Secara terus menerus,fenomena pekerja kontrak dan outsourcing ini sangat cepat mempengaruhi setiap jenis pekerjaan.Penggunaan tenaga kerja kontrak dan outsourcing ini menyebar luas kesegala sektor.Ketidak pastian kerja dalam sistim hubungan kerja kontrak dan outsourcing menjadi bagian yang tidak terpisahkan dalam kampanye serikat buruh diseluruh dunia termasuk Indonesia.Hari demi hari,hubungan kerja tetap beralih sedikit demi sedikit ke arah hubungan kerja tidak tetap, dan pekerja-pekerja tetap tersebut telah beralih ke sistim kerja kontrak dan outsourcing.

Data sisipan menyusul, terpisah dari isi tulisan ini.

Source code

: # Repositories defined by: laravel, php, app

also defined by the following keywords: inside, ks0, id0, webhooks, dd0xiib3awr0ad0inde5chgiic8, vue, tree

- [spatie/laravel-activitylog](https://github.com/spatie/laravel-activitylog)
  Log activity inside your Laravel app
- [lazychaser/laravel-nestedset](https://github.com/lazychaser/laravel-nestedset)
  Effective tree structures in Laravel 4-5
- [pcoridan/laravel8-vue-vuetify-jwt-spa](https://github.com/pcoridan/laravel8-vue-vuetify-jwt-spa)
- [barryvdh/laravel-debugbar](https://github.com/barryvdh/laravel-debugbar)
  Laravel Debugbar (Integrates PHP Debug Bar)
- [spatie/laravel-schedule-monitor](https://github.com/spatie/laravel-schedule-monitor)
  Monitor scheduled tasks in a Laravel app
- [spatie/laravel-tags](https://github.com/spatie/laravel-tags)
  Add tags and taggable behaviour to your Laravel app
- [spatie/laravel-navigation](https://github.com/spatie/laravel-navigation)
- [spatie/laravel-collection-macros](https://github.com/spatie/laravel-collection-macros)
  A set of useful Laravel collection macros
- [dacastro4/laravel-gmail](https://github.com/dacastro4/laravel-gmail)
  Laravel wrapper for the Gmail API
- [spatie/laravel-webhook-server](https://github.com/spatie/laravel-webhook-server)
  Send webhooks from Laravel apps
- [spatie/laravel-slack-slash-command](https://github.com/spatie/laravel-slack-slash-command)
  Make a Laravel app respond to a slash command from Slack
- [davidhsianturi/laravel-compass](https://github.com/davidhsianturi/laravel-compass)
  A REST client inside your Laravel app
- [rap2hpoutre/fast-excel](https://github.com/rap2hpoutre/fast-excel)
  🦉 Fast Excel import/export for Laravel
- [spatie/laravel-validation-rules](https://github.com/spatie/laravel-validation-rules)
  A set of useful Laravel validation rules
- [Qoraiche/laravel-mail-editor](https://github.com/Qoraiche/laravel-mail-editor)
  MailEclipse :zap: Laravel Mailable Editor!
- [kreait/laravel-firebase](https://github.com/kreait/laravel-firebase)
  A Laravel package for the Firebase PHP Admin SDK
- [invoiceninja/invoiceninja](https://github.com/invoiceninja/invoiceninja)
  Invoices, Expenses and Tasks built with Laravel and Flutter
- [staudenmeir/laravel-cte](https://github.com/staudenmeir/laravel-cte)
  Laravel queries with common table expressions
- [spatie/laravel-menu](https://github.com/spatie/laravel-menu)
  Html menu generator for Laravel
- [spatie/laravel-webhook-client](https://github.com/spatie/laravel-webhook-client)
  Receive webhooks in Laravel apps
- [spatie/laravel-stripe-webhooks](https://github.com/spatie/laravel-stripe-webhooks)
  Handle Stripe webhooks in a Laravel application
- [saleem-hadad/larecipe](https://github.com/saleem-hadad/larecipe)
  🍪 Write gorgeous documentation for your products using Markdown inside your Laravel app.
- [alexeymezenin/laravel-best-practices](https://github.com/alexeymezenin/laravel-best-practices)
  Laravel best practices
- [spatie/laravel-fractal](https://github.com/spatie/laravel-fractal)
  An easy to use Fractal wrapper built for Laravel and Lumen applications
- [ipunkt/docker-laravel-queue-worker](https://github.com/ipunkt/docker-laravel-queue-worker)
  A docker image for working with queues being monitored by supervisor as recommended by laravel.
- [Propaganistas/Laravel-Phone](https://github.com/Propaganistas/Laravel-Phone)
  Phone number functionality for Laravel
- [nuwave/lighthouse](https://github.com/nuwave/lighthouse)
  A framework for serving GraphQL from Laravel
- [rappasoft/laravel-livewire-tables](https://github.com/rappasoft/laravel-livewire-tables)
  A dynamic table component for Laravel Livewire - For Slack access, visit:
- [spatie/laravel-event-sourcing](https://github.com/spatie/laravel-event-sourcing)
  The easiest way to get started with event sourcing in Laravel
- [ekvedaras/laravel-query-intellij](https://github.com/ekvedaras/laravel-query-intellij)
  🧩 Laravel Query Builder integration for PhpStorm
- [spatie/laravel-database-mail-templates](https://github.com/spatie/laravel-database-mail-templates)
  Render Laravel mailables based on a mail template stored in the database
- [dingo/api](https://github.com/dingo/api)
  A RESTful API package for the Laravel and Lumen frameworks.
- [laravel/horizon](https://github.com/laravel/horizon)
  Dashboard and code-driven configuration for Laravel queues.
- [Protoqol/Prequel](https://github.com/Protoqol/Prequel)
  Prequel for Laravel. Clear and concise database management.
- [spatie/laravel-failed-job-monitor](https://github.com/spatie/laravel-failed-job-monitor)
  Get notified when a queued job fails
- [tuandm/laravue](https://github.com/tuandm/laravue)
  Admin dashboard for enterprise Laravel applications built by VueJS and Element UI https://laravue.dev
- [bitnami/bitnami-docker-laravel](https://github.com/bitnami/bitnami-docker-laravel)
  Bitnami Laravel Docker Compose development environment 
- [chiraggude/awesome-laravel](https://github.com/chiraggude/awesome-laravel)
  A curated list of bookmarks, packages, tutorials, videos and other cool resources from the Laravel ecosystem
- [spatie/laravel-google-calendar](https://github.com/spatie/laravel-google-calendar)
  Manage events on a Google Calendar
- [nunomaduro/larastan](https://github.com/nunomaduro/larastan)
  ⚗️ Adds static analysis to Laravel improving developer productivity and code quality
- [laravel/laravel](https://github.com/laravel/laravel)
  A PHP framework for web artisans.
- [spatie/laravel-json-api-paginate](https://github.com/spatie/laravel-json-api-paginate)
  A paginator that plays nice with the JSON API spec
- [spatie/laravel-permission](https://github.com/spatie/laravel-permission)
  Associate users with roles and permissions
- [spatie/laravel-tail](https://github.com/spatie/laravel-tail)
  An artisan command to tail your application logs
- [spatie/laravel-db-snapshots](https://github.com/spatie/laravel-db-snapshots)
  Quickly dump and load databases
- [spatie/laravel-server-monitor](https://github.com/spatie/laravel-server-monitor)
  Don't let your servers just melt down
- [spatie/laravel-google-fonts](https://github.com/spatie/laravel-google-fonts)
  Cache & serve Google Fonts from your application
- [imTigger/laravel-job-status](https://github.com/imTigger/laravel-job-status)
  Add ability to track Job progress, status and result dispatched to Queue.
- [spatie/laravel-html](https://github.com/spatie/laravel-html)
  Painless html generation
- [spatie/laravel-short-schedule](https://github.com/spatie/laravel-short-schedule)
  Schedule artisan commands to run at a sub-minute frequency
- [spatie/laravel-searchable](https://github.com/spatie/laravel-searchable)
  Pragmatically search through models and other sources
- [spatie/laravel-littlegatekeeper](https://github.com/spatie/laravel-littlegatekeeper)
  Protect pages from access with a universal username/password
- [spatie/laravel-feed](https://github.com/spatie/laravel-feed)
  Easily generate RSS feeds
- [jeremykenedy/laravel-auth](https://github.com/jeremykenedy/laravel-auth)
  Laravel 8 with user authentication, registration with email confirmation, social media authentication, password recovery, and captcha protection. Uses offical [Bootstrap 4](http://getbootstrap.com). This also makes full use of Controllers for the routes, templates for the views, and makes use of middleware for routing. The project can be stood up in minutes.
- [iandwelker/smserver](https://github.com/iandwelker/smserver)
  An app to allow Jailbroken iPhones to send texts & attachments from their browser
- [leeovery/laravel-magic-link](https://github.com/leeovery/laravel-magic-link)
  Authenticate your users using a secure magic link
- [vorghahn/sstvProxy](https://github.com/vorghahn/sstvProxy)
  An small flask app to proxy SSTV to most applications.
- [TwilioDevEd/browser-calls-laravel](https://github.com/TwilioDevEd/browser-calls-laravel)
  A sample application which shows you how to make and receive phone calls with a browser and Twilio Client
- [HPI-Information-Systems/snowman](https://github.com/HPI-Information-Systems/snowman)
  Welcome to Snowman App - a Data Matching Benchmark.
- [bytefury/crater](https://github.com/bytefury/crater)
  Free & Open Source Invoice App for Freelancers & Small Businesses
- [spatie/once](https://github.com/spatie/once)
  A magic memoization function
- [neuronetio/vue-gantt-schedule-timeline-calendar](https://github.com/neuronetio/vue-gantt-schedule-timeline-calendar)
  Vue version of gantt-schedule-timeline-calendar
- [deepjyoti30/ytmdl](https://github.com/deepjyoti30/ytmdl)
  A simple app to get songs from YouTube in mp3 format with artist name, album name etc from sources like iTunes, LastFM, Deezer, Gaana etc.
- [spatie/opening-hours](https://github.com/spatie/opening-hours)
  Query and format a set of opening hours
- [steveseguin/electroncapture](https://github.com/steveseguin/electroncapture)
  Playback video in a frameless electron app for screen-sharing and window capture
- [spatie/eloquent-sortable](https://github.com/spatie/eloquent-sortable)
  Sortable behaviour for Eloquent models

Situasi ini bukan hanya menimpa kategori Industri atau pekerjaan tertentu yang menjadi target sistim kerja kontrak dan outsourcing ini,dunia kerja juga melihat sendiri bagaimana perubahan telah diciptakan,hanya untuk memastikan bahwa kewajiban pengusaha terhadap pekerjanya menjadi tidak terpenuhi.Bermacam cara dan tipu muslihat yang dilakukan pengusaha,hanya untuk merubah status pekerja tetap beralih ke status pekerja kontrak/outsourcing.Dibeberapa kasus ,para perusahaan penyedia jasa pekerja ini adalah anak perusahaan pemberi kerja,pola seperti ini dibentuk hanya untuk menghindari tangung jawab perusahaan kepada pekerjanya.
Hasil akhir dari usaha melakukan sistim kerja outsourcing ini adalah berupa pengalihan resiko kerja kepada para pekerja,dengan pekerjaan sementara atau bersifat tidak tetap dan penuh ketidakpastian.Kondisi para pekerja outsourcing/kontrak ini biasanya tidak sepenuhnya dilindungi oleh hukum perburuhan, ditambah lagi upah yang minim serta jaminan sosial yang tidak memadai.
Referensi : Buku Panduan ICEM tentang PEKERJA KONTRAK DAN OUTSOURCING.
**Penulis adalah pekerja kontrak,dan aktiv dalam gerakan serikat buruh yang melakukan perlwanan terhadap sistim pekerja kontrak/Outsourcing.